__What to do__
Gather each line in the entries that includes the string "Node".

__Document images with source code__

◆ ◆ ◆ ◆ ◆ ◆ ◆

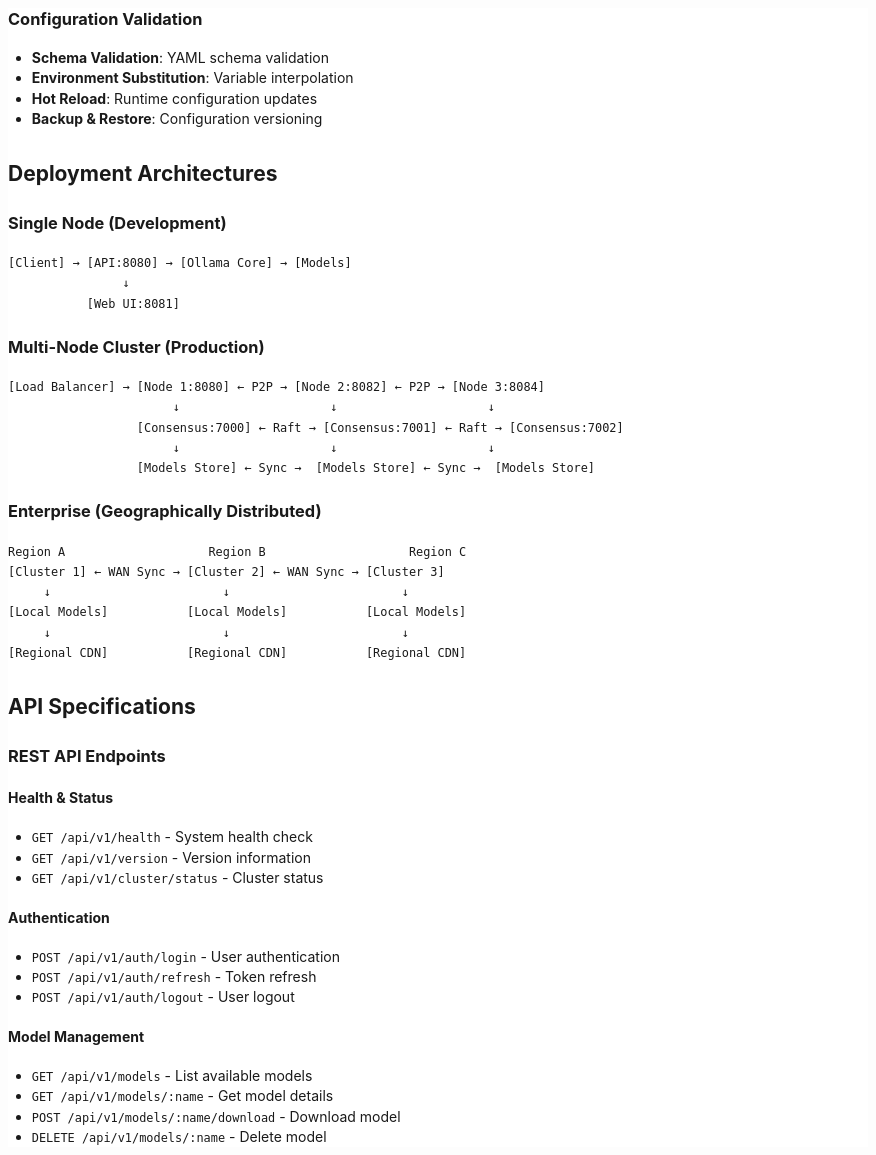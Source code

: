
### Configuration Validation
- **Schema Validation**: YAML schema validation
- **Environment Substitution**: Variable interpolation
- **Hot Reload**: Runtime configuration updates
- **Backup & Restore**: Configuration versioning

## Deployment Architectures

### Single Node (Development)
```
[Client] → [API:8080] → [Ollama Core] → [Models]
                ↓
           [Web UI:8081]
```

### Multi-Node Cluster (Production)
```
[Load Balancer] → [Node 1:8080] ← P2P → [Node 2:8082] ← P2P → [Node 3:8084]
                       ↓                     ↓                     ↓
                  [Consensus:7000] ← Raft → [Consensus:7001] ← Raft → [Consensus:7002]
                       ↓                     ↓                     ↓
                  [Models Store] ← Sync →  [Models Store] ← Sync →  [Models Store]
```

### Enterprise (Geographically Distributed)
```
Region A                    Region B                    Region C
[Cluster 1] ← WAN Sync → [Cluster 2] ← WAN Sync → [Cluster 3]
     ↓                        ↓                        ↓
[Local Models]           [Local Models]           [Local Models]
     ↓                        ↓                        ↓
[Regional CDN]           [Regional CDN]           [Regional CDN]
```

## API Specifications

### REST API Endpoints

#### Health & Status
- `GET /api/v1/health` - System health check
- `GET /api/v1/version` - Version information
- `GET /api/v1/cluster/status` - Cluster status

#### Authentication
- `POST /api/v1/auth/login` - User authentication
- `POST /api/v1/auth/refresh` - Token refresh
- `POST /api/v1/auth/logout` - User logout

#### Model Management
- `GET /api/v1/models` - List available models
- `GET /api/v1/models/:name` - Get model details
- `POST /api/v1/models/:name/download` - Download model
- `DELETE /api/v1/models/:name` - Delete model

◆ ◆ ◆ ◆ ◆ ◆ ◆

__Task answer__
### Single Node (Development)
### Multi-Node Cluster (Production)
[Load Balancer] → [Node 1:8080] ← P2P → [Node 2:8082] ← P2P → [Node 3:8084]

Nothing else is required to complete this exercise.